- _WHAT IS NEEDED_
Look through the lines below; wherever the word "Server" appears, copy that line.

- _DATA SUPPLIED_
"""
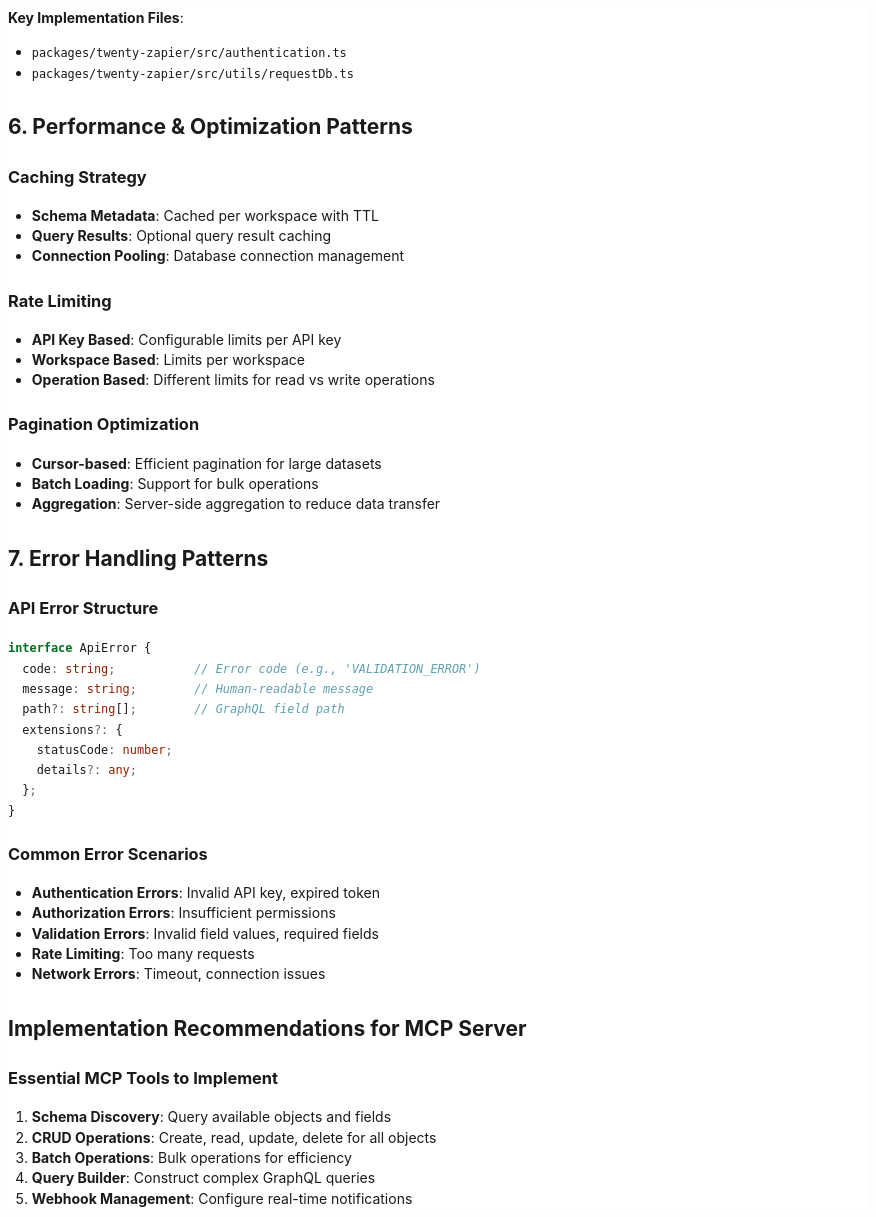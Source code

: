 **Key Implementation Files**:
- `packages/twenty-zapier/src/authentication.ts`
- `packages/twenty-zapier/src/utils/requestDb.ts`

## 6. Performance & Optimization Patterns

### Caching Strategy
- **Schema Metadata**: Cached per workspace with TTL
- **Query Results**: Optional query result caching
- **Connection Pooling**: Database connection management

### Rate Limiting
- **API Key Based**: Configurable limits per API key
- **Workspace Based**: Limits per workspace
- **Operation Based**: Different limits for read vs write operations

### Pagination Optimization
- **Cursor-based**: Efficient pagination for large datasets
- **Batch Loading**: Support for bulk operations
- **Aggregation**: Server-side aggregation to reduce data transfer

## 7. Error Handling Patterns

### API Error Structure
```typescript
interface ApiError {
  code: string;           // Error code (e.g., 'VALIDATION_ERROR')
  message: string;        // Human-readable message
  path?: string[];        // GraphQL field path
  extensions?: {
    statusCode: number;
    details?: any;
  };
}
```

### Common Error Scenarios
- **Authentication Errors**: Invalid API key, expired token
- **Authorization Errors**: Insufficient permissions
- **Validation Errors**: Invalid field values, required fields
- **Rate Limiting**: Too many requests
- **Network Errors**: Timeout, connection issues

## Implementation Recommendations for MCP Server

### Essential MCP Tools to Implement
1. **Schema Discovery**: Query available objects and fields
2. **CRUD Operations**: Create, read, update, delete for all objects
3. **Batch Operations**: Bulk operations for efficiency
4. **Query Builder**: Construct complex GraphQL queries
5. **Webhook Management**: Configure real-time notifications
"""
"""
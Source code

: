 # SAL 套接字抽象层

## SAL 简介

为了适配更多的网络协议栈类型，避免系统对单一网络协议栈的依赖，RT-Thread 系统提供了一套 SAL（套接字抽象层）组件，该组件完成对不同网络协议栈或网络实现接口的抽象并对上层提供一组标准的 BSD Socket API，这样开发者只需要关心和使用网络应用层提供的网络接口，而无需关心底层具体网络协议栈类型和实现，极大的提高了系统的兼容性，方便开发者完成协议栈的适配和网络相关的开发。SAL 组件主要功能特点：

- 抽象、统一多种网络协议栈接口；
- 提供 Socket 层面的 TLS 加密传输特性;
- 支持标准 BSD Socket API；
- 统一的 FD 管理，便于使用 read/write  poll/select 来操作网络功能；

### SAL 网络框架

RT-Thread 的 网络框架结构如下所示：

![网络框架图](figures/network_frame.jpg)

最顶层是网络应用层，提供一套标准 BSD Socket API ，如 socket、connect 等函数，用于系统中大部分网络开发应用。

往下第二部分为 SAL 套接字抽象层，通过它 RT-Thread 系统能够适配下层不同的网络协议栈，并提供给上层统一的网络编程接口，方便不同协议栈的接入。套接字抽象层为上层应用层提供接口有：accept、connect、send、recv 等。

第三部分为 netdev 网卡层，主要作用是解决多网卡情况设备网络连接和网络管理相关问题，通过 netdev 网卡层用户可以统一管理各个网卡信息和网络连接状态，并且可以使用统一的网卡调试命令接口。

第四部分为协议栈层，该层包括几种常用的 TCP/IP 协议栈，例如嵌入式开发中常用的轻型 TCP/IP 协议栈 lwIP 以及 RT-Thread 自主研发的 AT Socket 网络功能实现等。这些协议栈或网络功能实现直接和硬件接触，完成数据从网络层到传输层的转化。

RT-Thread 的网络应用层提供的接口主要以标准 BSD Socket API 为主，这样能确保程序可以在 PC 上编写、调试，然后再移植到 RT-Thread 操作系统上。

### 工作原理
"""
- _THE ANSWER_
- **Aggregation**: Server-side aggregation to reduce data transfer
## Implementation Recommendations for MCP Server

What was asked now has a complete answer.